Note the “splitter” (a.k.a. “pedestrian refuge”) on the left, intended to separate Collegeview’s incoming and outgoing traffic. It formerly had one non-reflective black bollard on each side of the ladder crosswalk, but errant drivers destroyed so many bollards along Raymond that they’re now WONTFIX remnants. The flush concrete disk in the lower left of this picture will become relevant in a few seconds of real time:
Zero Clearance – Ed Front – 2021-09-07 – 0593
Collegeview has the same deteriorating pavement as found along Raymond Avenue, so we must maneuver beside the potholes:
All of us are slowing to stop at the traffic circle, with Mary behind the car that will eventually stop beside me:
Zero Clearance – Ed Rear – 2021-09-07 – 1522
Mary could see the car behind her in her helmet mirror, but she’s slowing to stall speed with no time for sightseeing and no room for maneuvering. The view from the camera on the seat frame behind her left shoulder:
Zero Clearance – Mary – 2021-09-07 – 0957
Two seconds later:
Zero Clearance – Mary – 2021-09-07 – 1078
One second:
Zero Clearance – Mary – 2021-09-07 – 1110
Two more seconds:
Zero Clearance – Mary – 2021-09-07 – 1182
Mary has stopped, as shown by the parked car’s unchanging position in the frame over on the left in the next images. The driver, however, continues creeping slowly forward; there can be no doubt she sees Mary at this distance.
After three more seconds:
Zero Clearance – Mary – 2021-09-07 – 1270
One second later, the front wheel is exactly at Mary’s left foot:
Zero Clearance – Mary – 2021-09-07 – 1308
The same events, viewed from the camera on my bike, start less than one second from the 1522 image above. I’m stopped, while the driver next to me continues to roll forward.

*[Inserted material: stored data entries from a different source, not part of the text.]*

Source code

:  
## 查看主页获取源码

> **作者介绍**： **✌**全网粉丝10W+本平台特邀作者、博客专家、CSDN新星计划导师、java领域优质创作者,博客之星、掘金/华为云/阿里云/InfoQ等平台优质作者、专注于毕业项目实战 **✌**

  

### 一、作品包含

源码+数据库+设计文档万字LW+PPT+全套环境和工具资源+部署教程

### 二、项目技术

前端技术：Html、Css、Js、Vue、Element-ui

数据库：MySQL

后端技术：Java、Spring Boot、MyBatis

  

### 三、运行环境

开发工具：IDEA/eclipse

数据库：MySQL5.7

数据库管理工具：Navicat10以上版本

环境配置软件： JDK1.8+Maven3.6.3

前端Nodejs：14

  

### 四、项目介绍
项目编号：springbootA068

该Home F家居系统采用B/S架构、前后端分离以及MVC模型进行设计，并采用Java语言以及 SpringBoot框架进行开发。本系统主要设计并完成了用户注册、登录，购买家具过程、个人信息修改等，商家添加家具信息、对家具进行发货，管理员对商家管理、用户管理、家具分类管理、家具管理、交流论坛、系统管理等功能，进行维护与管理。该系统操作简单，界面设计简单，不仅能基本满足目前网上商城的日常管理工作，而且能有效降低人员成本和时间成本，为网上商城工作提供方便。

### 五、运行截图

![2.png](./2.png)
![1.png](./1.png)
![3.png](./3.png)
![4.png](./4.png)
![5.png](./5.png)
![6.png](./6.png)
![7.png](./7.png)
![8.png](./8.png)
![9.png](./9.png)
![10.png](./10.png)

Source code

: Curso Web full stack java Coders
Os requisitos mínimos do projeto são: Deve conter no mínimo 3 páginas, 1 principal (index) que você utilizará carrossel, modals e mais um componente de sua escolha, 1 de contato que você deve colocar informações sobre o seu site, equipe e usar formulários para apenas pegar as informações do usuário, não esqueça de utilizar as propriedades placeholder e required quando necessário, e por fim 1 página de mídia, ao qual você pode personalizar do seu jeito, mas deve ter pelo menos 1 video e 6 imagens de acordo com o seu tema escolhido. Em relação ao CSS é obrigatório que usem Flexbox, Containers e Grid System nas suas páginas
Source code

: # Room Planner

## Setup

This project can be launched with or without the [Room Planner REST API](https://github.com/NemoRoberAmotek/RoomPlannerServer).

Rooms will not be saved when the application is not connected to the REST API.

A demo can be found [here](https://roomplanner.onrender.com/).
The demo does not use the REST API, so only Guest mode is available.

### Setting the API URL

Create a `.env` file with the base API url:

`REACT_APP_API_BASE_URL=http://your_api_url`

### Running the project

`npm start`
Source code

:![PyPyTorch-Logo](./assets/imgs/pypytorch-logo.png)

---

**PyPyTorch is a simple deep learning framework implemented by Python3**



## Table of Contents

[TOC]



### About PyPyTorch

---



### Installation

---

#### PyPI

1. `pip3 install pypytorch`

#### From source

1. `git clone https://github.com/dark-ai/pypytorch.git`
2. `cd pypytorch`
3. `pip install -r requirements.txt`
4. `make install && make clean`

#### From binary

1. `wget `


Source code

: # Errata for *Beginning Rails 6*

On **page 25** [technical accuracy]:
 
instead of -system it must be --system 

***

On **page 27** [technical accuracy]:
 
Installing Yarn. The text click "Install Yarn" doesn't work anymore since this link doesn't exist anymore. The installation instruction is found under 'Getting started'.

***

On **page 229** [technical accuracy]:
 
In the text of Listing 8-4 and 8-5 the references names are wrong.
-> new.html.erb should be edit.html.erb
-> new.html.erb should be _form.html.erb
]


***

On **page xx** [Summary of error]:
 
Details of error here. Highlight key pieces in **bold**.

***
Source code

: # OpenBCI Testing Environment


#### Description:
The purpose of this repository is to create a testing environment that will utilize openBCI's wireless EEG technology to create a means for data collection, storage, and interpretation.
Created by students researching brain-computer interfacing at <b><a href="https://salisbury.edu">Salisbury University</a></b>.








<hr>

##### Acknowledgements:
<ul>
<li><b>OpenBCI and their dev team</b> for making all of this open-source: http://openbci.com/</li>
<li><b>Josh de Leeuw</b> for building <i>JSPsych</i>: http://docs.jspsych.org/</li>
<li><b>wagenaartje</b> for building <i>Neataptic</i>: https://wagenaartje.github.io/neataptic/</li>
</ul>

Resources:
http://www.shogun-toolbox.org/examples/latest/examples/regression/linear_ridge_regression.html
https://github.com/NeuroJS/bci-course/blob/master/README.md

Mary is extending her left leg in preparation for a complete stop, at about the same time as the 1078 image:
Zero Clearance – Ed Rear – 2021-09-07 – 1542
Three seconds later her toe touches the pavement, while both she and the driver continue moving forward very slowly:
Zero Clearance – Ed Rear – 2021-09-07 – 1634
Five seconds later, she is stopped with her foot firmly planted:
Zero Clearance – Ed Rear – 2021-09-07 – 1773
And the driver continues moving:
Zero Clearance – Mary – 2021-09-07 – 1333
Another five seconds and the sidewall bulge of the car’s radial tire is pressing her foot to the pavement:
Zero Clearance – Ed Rear – 2021-09-07 – 1934
A closer look:
Zero Clearance – Ed Rear – 2021-09-07 – 1946 detail
She yanks her foot away:
Zero Clearance – Ed Rear – 2021-09-07 – 1953
While the driver continues to creep forward:
Zero Clearance – Mary – 2021-09-07 – 1397
Sometimes, it’s the only way to get some attention:
Zero Clearance – Ed Rear – 2021-09-07 – 2026
Mary is now off-balance, leaning on the car door, explaining what just happened:
Zero Clearance – Ed Rear – 2021-09-07 – 2152
Mary regains her balance as the driver backs cautiously away:
Zero Clearance – Mary – 2021-09-07 – 1546
Were the bollard still atop that sad concrete foundation, the driver might not have driven up on the splitter to get around Mary, if only to avoid scuffing a fender:
Zero Clearance – Ed Rear – 2021-09-07 – 2479
Compare this clearance with what you saw earlier in the 0957 image:
Zero Clearance – Mary – 2021-09-07 – 1627
Mary can’t get far enough away, but this must suffice:
Zero Clearance – Ed Rear – 2021-09-07 – 2761
Now the driver can pass her again with more clearance:
Zero Clearance – Mary – 2021-09-07 – 1891
I pointed to the car, then to the circle, and shouted “GO!” because neither of us wanted to be in front of that particular driver:
Zero Clearance – Ed Front – 2021-09-07 – 2540
We’ll surely meet her again, ideally with more clearance.